Work task | Transcribe the listing in full, excluding any pictures.
%%
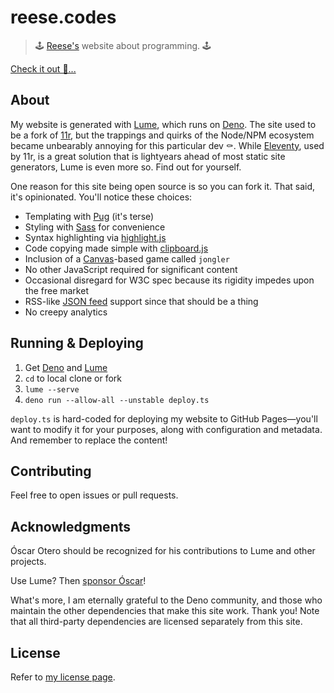 # reese.codes

> 🕹️ [Reese's](https://github.com/reeseschultz) website about programming. 🕹️

[Check it out 👀...](https://reese.codes)

## About

My website is generated with [Lume](https://lume.land), which runs on
[Deno](https://deno.land). The site used to be a fork of
[11r](https://github.com/reeseschultz/11r), but the trappings and quirks of the
Node/NPM ecosystem became unbearably annoying for this particular dev ⚰️. While
[Eleventy](https://www.11ty.dev), used by 11r, is a great solution that is
lightyears ahead of most static site generators, Lume is even more so. Find out
for yourself.

One reason for this site being open source is so you can fork it. That said,
it's opinionated. You'll notice these choices:

- Templating with [Pug](https://pugjs.org) (it's terse)
- Styling with [Sass](https://sass-lang.com/) for convenience
- Syntax highlighting via [highlight.js](https://highlightjs.org)
- Code copying made simple with [clipboard.js](https://highlightjs.org)
- Inclusion of a
  [Canvas](https://developer.mozilla.org/en-US/docs/Web/API/Canvas_API)-based
  game called `jongler`
- No other JavaScript required for significant content
- Occasional disregard for W3C spec because its rigidity impedes upon the free
  market
- RSS-like [JSON feed](https://www.jsonfeed.org) support since that should be a
  thing
- No creepy analytics

## Running & Deploying

1. Get [Deno](https://deno.land) and [Lume](https://lume.land)
2. `cd` to local clone or fork
3. `lume --serve`
4. `deno run --allow-all --unstable deploy.ts`

`deploy.ts` is hard-coded for deploying my website to GitHub Pages—you'll want
to modify it for your purposes, along with configuration and metadata. And
remember to replace the content!

## Contributing

Feel free to open issues or pull requests.

## Acknowledgments

Óscar Otero should be recognized for his contributions to Lume and other
projects.

Use Lume? Then [sponsor Óscar](https://github.com/sponsors/oscarotero)!

What's more, I am eternally grateful to the Deno community, and those who
maintain the other dependencies that make this site work. Thank you! Note that
all third-party dependencies are licensed separately from this site.

## License

Refer to [my license page](https://reese.codes/license).
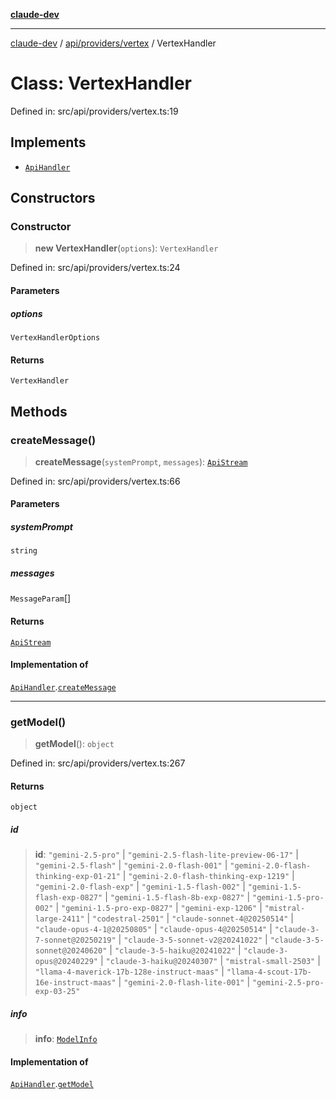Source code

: [**claude-dev**](../../../../README.md)

***

[claude-dev](../../../../README.md) / [api/providers/vertex](../README.md) / VertexHandler

# Class: VertexHandler

Defined in: src/api/providers/vertex.ts:19

## Implements

- [`ApiHandler`](../../../interfaces/ApiHandler.md)

## Constructors

### Constructor

> **new VertexHandler**(`options`): `VertexHandler`

Defined in: src/api/providers/vertex.ts:24

#### Parameters

##### options

`VertexHandlerOptions`

#### Returns

`VertexHandler`

## Methods

### createMessage()

> **createMessage**(`systemPrompt`, `messages`): [`ApiStream`](../../../transform/stream/type-aliases/ApiStream.md)

Defined in: src/api/providers/vertex.ts:66

#### Parameters

##### systemPrompt

`string`

##### messages

`MessageParam`[]

#### Returns

[`ApiStream`](../../../transform/stream/type-aliases/ApiStream.md)

#### Implementation of

[`ApiHandler`](../../../interfaces/ApiHandler.md).[`createMessage`](../../../interfaces/ApiHandler.md#createmessage)

***

### getModel()

> **getModel**(): `object`

Defined in: src/api/providers/vertex.ts:267

#### Returns

`object`

##### id

> **id**: `"gemini-2.5-pro"` \| `"gemini-2.5-flash-lite-preview-06-17"` \| `"gemini-2.5-flash"` \| `"gemini-2.0-flash-001"` \| `"gemini-2.0-flash-thinking-exp-01-21"` \| `"gemini-2.0-flash-thinking-exp-1219"` \| `"gemini-2.0-flash-exp"` \| `"gemini-1.5-flash-002"` \| `"gemini-1.5-flash-exp-0827"` \| `"gemini-1.5-flash-8b-exp-0827"` \| `"gemini-1.5-pro-002"` \| `"gemini-1.5-pro-exp-0827"` \| `"gemini-exp-1206"` \| `"mistral-large-2411"` \| `"codestral-2501"` \| `"claude-sonnet-4@20250514"` \| `"claude-opus-4-1@20250805"` \| `"claude-opus-4@20250514"` \| `"claude-3-7-sonnet@20250219"` \| `"claude-3-5-sonnet-v2@20241022"` \| `"claude-3-5-sonnet@20240620"` \| `"claude-3-5-haiku@20241022"` \| `"claude-3-opus@20240229"` \| `"claude-3-haiku@20240307"` \| `"mistral-small-2503"` \| `"llama-4-maverick-17b-128e-instruct-maas"` \| `"llama-4-scout-17b-16e-instruct-maas"` \| `"gemini-2.0-flash-lite-001"` \| `"gemini-2.5-pro-exp-03-25"`

##### info

> **info**: [`ModelInfo`](../../../../shared/api/interfaces/ModelInfo.md)

#### Implementation of

[`ApiHandler`](../../../interfaces/ApiHandler.md).[`getModel`](../../../interfaces/ApiHandler.md#getmodel)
%%
Solution to this exercise |
 # reese.codes

> 🕹️ [Reese's](https://github.com/reeseschultz) website about programming. 🕹️

[Check it out 👀...](https://reese.codes)

## About

My website is generated with [Lume](https://lume.land), which runs on
[Deno](https://deno.land). The site used to be a fork of
[11r](https://github.com/reeseschultz/11r), but the trappings and quirks of the
Node/NPM ecosystem became unbearably annoying for this particular dev ⚰️. While
[Eleventy](https://www.11ty.dev), used by 11r, is a great solution that is
lightyears ahead of most static site generators, Lume is even more so. Find out
for yourself.

One reason for this site being open source is so you can fork it. That said,
it's opinionated. You'll notice these choices:

- Templating with [Pug](https://pugjs.org) (it's terse)
- Styling with [Sass](https://sass-lang.com/) for convenience
- Syntax highlighting via [highlight.js](https://highlightjs.org)
- Code copying made simple with [clipboard.js](https://highlightjs.org)
- Inclusion of a
  [Canvas](https://developer.mozilla.org/en-US/docs/Web/API/Canvas_API)-based
  game called `jongler`
- No other JavaScript required for significant content
- Occasional disregard for W3C spec because its rigidity impedes upon the free
  market
- RSS-like [JSON feed](https://www.jsonfeed.org) support since that should be a
  thing
- No creepy analytics

## Running & Deploying

1. Get [Deno](https://deno.land) and [Lume](https://lume.land)
2. `cd` to local clone or fork
3. `lume --serve`
4. `deno run --allow-all --unstable deploy.ts`

`deploy.ts` is hard-coded for deploying my website to GitHub Pages—you'll want
to modify it for your purposes, along with configuration and metadata. And
remember to replace the content!

## Contributing

Feel free to open issues or pull requests.

## Acknowledgments

Óscar Otero should be recognized for his contributions to Lume and other
projects.

Use Lume? Then [sponsor Óscar](https://github.com/sponsors/oscarotero)!

What's more, I am eternally grateful to the Deno community, and those who
maintain the other dependencies that make this site work. Thank you! Note that
all third-party dependencies are licensed separately from this site.

## License

Refer to [my license page](https://reese.codes/license).
Source code

: [**claude-dev**](../../../../README.md)

***

[claude-dev](../../../../README.md) / [api/providers/vertex](../README.md) / VertexHandler

# Class: VertexHandler

Defined in: src/api/providers/vertex.ts:19

## Implements

- [`ApiHandler`](../../../interfaces/ApiHandler.md)

## Constructors

### Constructor

> **new VertexHandler**(`options`): `VertexHandler`

Defined in: src/api/providers/vertex.ts:24

#### Parameters

##### options

`VertexHandlerOptions`

#### Returns

`VertexHandler`

## Methods

### createMessage()

> **createMessage**(`systemPrompt`, `messages`): [`ApiStream`](../../../transform/stream/type-aliases/ApiStream.md)

Defined in: src/api/providers/vertex.ts:66

#### Parameters

##### systemPrompt

`string`

##### messages

`MessageParam`[]

#### Returns

[`ApiStream`](../../../transform/stream/type-aliases/ApiStream.md)

#### Implementation of

[`ApiHandler`](../../../interfaces/ApiHandler.md).[`createMessage`](../../../interfaces/ApiHandler.md#createmessage)

***

### getModel()

> **getModel**(): `object`

Defined in: src/api/providers/vertex.ts:267

#### Returns

`object`

##### id

> **id**: `"gemini-2.5-pro"` \| `"gemini-2.5-flash-lite-preview-06-17"` \| `"gemini-2.5-flash"` \| `"gemini-2.0-flash-001"` \| `"gemini-2.0-flash-thinking-exp-01-21"` \| `"gemini-2.0-flash-thinking-exp-1219"` \| `"gemini-2.0-flash-exp"` \| `"gemini-1.5-flash-002"` \| `"gemini-1.5-flash-exp-0827"` \| `"gemini-1.5-flash-8b-exp-0827"` \| `"gemini-1.5-pro-002"` \| `"gemini-1.5-pro-exp-0827"` \| `"gemini-exp-1206"` \| `"mistral-large-2411"` \| `"codestral-2501"` \| `"claude-sonnet-4@20250514"` \| `"claude-opus-4-1@20250805"` \| `"claude-opus-4@20250514"` \| `"claude-3-7-sonnet@20250219"` \| `"claude-3-5-sonnet-v2@20241022"` \| `"claude-3-5-sonnet@20240620"` \| `"claude-3-5-haiku@20241022"` \| `"claude-3-opus@20240229"` \| `"claude-3-haiku@20240307"` \| `"mistral-small-2503"` \| `"llama-4-maverick-17b-128e-instruct-maas"` \| `"llama-4-scout-17b-16e-instruct-maas"` \| `"gemini-2.0-flash-lite-001"` \| `"gemini-2.5-pro-exp-03-25"`

##### info

> **info**: [`ModelInfo`](../../../../shared/api/interfaces/ModelInfo.md)

#### Implementation of

[`ApiHandler`](../../../interfaces/ApiHandler.md).[`getModel`](../../../interfaces/ApiHandler.md#getmodel)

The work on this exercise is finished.